During the term of the fixed-term contract, changes were made to the employer’s North American operations, resulting in the loss of several positions. Mr. Riskie was told in February 2015 that his contract would not be renewed. He was paid all of his minimum statutory severance and termination entitlements.


 

Decision

Mr. Riskie brought an action in wrongful dismissal on the basis that the fixed-term contract was unenforceable because it was signed under duress and not supported by consideration.

The trial judge found that there was ample consideration to support the validity of the contract; it was Mr. Riskie who sought to make significant modifications to his contract by moving to Ottawa. The employer only agreed to accept Mr. Riskie’s proposal with alterations to his contract.

In addition, the trial judge concluded this was not a case of duress. While there was no doubt that rejecting the employer’s proposed contract would have resulted in an outcome not preferred by Mr. Riskie, i.e. a return to Toronto or resignation from employment, “not having a preferred option available is not the test for duress”. The employer, the trial judge noted, had no obligation to accommodate Mr. Riskie’s move to Ottawa and had every right to propose the terms on which it might do so. There was nothing coercive about attaching conditions to the employer’s accommodation of Mr. Riskie’s proposal.

Mr. Riskie also argued that the “term” provision of the fixed-term contract, which permitted either party to terminate the contract with 30 days of prior written notice, breached the minimum standards of the Employment Standards Act, 2000 (the “ESA”) and thus had to be struck in its entirety from the contract, with the result that the contract reverted to an indeterminate term and could only be terminated with reasonable notice.

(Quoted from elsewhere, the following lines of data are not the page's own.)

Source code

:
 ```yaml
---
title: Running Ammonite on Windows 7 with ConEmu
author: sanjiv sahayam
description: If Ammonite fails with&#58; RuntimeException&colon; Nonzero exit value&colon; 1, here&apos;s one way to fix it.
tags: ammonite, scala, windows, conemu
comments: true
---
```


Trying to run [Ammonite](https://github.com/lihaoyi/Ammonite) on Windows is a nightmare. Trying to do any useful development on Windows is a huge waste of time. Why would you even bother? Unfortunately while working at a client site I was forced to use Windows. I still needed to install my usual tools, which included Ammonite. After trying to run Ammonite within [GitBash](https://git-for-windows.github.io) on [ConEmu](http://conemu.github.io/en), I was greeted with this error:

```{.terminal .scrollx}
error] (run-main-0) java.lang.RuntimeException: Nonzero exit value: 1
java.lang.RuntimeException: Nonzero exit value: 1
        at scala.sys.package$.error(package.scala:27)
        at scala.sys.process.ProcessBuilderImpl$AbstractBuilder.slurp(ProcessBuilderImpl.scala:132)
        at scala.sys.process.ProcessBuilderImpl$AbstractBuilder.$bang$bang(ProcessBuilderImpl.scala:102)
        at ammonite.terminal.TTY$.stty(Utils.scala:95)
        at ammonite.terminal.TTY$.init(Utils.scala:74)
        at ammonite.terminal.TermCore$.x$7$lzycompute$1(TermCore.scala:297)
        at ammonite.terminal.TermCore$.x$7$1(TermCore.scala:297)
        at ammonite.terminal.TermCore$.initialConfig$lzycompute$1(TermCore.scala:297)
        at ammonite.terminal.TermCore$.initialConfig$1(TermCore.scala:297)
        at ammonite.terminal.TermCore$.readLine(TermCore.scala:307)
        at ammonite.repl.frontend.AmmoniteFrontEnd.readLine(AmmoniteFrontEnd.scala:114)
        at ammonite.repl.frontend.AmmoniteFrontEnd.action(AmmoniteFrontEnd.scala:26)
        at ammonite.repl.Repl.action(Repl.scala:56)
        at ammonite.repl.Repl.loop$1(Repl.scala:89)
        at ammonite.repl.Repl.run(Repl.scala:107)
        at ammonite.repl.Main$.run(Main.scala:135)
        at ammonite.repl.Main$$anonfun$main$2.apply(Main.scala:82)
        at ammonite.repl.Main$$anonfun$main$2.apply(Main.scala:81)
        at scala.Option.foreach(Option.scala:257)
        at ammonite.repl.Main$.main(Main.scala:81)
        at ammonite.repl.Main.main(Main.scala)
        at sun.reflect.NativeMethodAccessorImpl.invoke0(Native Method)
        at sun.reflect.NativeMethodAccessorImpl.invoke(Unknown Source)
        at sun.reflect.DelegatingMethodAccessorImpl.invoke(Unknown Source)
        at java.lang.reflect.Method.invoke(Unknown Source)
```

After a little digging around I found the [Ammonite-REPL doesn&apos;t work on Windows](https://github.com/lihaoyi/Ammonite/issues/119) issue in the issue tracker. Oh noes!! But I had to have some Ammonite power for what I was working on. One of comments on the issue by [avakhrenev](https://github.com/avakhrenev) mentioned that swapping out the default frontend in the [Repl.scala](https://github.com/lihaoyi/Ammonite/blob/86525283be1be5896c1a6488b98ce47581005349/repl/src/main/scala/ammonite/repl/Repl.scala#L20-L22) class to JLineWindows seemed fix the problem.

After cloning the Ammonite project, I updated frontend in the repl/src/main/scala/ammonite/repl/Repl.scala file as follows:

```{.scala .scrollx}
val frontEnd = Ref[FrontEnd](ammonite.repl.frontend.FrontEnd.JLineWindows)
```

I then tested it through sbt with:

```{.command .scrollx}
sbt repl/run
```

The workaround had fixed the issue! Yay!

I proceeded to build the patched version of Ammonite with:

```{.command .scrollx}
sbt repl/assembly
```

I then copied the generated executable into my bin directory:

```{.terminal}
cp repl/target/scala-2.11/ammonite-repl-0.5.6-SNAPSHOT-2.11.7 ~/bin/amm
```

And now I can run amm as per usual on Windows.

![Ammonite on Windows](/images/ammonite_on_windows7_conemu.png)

The trial judge rejected the employer’s argument and agreed that Mr. Riskie was continuously employed from when he was hired in 1989. The early termination clause thus violated the minimum standards of notice required by the ESA. The trial judge did not, however, accede to Mr. Riskie’s argument that this necessitated the striking out of the entire “term” provision from the contract. He concluded that the rest of the fixed-term provision, which provided for the ultimate termination date of the contract, was not null and void. Mr. Riskie’s claim for wrongful dismissal was thus dismissed.

Takeaway for Employers

  • When considering these sorts of requests from employees, a fixed-term contract may be a useful tool, as it permits the employer to “try out” the accommodation to ensure it is meeting the employer’s needs. In this case, the employer was able to impose materially different terms than the terms contained in the employee’s original contract. It is important to note that this was not a case of human rights discrimination – there was no legal duty for the employer to accept Mr. Riskie’s proposal.
  • Employers will want to ensure that the employee has had an opportunity to review the proposed fixed-term contract prior to signing. The trial judge did not find duress in this case partly because Mr. Riskie was afforded every opportunity to seek advice if he chose to do so.
  • To reduce the potential for liability, employers will need to ensure that the early termination provision does not violate the minimum standards of the applicable employment standards legislation, as the fixed-term contract may not interrupt the continuous nature of the employee’s employment. While the trial judge here did not sever the entire “term” provision but only the offending words, there is case law to support the opposite conclusion.